What is required: Retype exactly the lines that run from the start of the data to the line holding "Harry was here", including both, and only those.

** The data follows **

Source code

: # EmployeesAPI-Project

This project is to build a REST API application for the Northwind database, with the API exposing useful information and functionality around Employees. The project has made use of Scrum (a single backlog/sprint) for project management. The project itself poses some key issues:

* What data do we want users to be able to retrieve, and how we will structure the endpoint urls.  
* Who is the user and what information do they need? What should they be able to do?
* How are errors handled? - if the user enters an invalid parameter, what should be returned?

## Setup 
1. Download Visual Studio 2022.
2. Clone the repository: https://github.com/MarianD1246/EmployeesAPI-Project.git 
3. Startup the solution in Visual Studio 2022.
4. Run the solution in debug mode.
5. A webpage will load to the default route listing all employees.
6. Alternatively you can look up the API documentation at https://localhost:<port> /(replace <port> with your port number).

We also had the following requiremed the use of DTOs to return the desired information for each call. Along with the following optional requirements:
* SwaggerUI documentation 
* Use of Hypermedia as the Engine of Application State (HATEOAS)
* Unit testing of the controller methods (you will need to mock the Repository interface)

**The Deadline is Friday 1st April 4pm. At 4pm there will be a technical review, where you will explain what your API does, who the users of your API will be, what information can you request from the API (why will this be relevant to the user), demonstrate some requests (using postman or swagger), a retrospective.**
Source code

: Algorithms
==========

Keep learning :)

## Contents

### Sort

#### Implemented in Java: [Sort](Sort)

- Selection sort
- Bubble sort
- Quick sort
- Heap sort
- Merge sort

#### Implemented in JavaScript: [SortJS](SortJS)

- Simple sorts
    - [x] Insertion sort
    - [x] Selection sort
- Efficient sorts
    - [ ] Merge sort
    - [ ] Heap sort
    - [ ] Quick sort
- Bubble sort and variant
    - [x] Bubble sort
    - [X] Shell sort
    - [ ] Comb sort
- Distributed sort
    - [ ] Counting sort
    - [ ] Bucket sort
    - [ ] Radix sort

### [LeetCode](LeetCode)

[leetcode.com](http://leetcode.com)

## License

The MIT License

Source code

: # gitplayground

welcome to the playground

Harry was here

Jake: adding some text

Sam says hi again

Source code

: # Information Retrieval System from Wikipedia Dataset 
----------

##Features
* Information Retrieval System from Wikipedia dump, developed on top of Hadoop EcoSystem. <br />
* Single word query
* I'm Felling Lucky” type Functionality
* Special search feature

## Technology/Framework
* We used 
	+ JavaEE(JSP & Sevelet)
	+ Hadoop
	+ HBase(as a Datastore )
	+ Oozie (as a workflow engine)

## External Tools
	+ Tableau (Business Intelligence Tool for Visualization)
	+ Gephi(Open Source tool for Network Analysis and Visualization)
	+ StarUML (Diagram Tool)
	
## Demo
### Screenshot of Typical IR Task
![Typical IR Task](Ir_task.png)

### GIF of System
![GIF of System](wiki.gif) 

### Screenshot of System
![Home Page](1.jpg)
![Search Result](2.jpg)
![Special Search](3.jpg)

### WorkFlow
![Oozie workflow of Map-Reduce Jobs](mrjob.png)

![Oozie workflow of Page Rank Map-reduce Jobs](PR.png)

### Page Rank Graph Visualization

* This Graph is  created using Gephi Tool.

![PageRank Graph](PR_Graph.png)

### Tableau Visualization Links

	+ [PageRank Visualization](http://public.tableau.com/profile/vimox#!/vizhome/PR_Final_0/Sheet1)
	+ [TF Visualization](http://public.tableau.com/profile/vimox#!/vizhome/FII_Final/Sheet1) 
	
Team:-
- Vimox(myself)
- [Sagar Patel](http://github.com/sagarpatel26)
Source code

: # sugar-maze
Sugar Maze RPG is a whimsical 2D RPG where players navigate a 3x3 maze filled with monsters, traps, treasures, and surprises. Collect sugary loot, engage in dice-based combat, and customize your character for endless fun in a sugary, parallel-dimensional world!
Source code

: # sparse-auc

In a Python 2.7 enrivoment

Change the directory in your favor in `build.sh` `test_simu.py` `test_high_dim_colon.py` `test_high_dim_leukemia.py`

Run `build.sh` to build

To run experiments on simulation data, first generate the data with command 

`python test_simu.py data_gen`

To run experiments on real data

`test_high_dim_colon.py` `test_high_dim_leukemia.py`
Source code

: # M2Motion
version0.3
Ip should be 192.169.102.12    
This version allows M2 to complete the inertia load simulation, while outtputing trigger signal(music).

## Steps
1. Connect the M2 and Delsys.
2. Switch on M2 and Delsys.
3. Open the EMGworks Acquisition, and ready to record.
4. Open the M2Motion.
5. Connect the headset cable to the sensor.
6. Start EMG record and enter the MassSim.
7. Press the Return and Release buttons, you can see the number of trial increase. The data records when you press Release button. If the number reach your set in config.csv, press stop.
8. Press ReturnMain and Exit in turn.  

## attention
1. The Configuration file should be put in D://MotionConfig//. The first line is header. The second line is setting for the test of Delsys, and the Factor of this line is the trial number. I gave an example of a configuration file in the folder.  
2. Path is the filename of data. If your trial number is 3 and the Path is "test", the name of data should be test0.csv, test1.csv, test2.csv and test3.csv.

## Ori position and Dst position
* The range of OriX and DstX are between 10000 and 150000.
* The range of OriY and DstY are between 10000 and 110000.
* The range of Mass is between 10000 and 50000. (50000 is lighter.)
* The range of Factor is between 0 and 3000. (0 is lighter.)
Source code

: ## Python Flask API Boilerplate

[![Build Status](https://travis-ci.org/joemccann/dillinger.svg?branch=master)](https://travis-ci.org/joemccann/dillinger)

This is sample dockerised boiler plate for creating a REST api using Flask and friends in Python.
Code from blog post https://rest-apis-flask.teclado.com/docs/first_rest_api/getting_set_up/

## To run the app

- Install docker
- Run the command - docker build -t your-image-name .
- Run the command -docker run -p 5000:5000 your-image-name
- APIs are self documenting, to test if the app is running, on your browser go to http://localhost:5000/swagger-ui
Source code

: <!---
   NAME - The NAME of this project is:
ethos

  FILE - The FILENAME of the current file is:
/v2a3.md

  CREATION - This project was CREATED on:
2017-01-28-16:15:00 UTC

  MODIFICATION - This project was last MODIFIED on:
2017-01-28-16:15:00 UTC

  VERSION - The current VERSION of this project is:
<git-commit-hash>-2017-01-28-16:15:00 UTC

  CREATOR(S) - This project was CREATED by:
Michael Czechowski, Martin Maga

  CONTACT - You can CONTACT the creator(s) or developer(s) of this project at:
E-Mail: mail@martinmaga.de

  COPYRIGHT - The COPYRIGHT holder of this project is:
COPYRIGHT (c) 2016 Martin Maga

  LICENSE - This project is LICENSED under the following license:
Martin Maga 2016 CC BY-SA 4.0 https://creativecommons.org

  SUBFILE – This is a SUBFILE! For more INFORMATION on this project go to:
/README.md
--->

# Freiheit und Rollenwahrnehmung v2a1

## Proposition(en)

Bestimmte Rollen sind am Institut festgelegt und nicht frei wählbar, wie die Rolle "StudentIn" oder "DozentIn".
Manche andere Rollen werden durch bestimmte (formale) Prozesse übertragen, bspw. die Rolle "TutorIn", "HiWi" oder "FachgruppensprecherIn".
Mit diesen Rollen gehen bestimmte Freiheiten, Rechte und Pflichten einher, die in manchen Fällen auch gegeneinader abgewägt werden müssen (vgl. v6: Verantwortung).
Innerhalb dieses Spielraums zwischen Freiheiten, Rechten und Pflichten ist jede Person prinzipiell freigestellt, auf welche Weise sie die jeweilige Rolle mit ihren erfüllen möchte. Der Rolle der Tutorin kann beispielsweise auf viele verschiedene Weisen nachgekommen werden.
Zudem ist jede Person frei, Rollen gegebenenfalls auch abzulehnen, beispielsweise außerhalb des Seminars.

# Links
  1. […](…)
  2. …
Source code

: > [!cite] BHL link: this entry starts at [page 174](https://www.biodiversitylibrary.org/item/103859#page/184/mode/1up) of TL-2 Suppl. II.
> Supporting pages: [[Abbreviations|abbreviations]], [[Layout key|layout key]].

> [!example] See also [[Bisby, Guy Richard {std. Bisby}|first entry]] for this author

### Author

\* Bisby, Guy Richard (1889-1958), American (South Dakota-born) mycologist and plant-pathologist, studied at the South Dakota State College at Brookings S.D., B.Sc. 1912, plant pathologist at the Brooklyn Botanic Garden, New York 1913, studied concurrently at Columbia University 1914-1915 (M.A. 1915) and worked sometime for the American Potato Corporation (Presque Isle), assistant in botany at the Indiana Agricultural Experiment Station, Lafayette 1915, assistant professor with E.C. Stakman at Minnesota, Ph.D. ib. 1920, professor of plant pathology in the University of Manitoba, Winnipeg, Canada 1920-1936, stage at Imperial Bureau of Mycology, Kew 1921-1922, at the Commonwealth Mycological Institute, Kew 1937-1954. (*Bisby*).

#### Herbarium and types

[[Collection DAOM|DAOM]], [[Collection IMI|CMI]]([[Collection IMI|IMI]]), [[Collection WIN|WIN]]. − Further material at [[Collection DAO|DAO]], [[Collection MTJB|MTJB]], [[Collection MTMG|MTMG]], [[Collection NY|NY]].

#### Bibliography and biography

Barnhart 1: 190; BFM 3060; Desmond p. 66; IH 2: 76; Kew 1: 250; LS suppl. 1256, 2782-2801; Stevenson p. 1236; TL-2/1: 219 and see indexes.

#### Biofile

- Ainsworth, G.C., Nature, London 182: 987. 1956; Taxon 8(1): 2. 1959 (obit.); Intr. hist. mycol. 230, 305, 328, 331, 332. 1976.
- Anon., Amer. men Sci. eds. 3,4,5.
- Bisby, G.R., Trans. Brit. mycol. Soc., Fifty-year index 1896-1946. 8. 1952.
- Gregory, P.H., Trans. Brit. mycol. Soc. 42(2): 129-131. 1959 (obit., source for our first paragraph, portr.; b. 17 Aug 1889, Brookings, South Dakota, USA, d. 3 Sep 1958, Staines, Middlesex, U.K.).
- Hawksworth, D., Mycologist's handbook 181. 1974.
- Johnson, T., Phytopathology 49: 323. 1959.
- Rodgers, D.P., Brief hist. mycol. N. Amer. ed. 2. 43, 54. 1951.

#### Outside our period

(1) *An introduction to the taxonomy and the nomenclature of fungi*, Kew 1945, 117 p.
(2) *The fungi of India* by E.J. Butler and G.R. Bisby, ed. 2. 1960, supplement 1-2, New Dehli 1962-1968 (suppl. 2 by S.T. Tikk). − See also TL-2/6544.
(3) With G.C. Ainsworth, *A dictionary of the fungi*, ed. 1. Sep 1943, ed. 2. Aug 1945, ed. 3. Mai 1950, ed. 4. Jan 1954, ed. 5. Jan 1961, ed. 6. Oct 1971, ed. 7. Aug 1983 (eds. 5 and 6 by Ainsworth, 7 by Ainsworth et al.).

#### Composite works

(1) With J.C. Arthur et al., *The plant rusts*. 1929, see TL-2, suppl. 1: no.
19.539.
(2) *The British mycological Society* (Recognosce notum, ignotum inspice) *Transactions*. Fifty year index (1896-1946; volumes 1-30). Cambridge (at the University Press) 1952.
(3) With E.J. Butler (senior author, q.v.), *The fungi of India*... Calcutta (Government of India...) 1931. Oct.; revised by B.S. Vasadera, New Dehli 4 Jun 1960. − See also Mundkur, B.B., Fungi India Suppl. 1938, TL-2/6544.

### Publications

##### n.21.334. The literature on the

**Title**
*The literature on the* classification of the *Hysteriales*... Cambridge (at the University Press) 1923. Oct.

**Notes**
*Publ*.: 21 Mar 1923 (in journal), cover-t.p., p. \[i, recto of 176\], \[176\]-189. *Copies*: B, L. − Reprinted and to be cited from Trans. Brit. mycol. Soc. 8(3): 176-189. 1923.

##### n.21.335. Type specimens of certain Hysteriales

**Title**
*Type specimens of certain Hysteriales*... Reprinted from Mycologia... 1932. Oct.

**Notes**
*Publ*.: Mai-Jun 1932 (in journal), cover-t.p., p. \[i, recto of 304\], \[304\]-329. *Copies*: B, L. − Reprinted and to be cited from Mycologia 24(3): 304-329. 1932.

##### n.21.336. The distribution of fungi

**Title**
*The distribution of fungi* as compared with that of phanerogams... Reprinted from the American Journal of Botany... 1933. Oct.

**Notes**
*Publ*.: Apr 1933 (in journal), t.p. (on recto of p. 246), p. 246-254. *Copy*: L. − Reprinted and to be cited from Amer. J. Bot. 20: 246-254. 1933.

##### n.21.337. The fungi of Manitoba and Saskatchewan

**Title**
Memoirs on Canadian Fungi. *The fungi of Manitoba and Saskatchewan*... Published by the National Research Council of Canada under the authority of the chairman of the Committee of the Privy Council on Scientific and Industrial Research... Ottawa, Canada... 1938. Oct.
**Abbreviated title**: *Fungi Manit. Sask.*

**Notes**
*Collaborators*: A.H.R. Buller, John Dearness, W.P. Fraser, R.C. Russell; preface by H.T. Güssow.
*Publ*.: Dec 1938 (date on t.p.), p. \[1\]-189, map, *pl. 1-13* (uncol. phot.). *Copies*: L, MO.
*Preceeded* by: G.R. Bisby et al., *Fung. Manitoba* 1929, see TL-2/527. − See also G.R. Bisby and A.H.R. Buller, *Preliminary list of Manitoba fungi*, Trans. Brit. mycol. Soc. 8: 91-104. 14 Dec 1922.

** End of The data **

Output below:
Source code

: # EmployeesAPI-Project

This project is to build a REST API application for the Northwind database, with the API exposing useful information and functionality around Employees. The project has made use of Scrum (a single backlog/sprint) for project management. The project itself poses some key issues:

* What data do we want users to be able to retrieve, and how we will structure the endpoint urls.  
* Who is the user and what information do they need? What should they be able to do?
* How are errors handled? - if the user enters an invalid parameter, what should be returned?

## Setup 
1. Download Visual Studio 2022.
2. Clone the repository: https://github.com/MarianD1246/EmployeesAPI-Project.git 
3. Startup the solution in Visual Studio 2022.
4. Run the solution in debug mode.
5. A webpage will load to the default route listing all employees.
6. Alternatively you can look up the API documentation at https://localhost:<port> /(replace <port> with your port number).

We also had the following requiremed the use of DTOs to return the desired information for each call. Along with the following optional requirements:
* SwaggerUI documentation 
* Use of Hypermedia as the Engine of Application State (HATEOAS)
* Unit testing of the controller methods (you will need to mock the Repository interface)

**The Deadline is Friday 1st April 4pm. At 4pm there will be a technical review, where you will explain what your API does, who the users of your API will be, what information can you request from the API (why will this be relevant to the user), demonstrate some requests (using postman or swagger), a retrospective.**
Source code

: Algorithms
==========

Keep learning :)

## Contents

### Sort

#### Implemented in Java: [Sort](Sort)

- Selection sort
- Bubble sort
- Quick sort
- Heap sort
- Merge sort

#### Implemented in JavaScript: [SortJS](SortJS)

- Simple sorts
    - [x] Insertion sort
    - [x] Selection sort
- Efficient sorts
    - [ ] Merge sort
    - [ ] Heap sort
    - [ ] Quick sort
- Bubble sort and variant
    - [x] Bubble sort
    - [X] Shell sort
    - [ ] Comb sort
- Distributed sort
    - [ ] Counting sort
    - [ ] Bucket sort
    - [ ] Radix sort

### [LeetCode](LeetCode)

[leetcode.com](http://leetcode.com)

## License

The MIT License

Source code

: # gitplayground

welcome to the playground

Harry was here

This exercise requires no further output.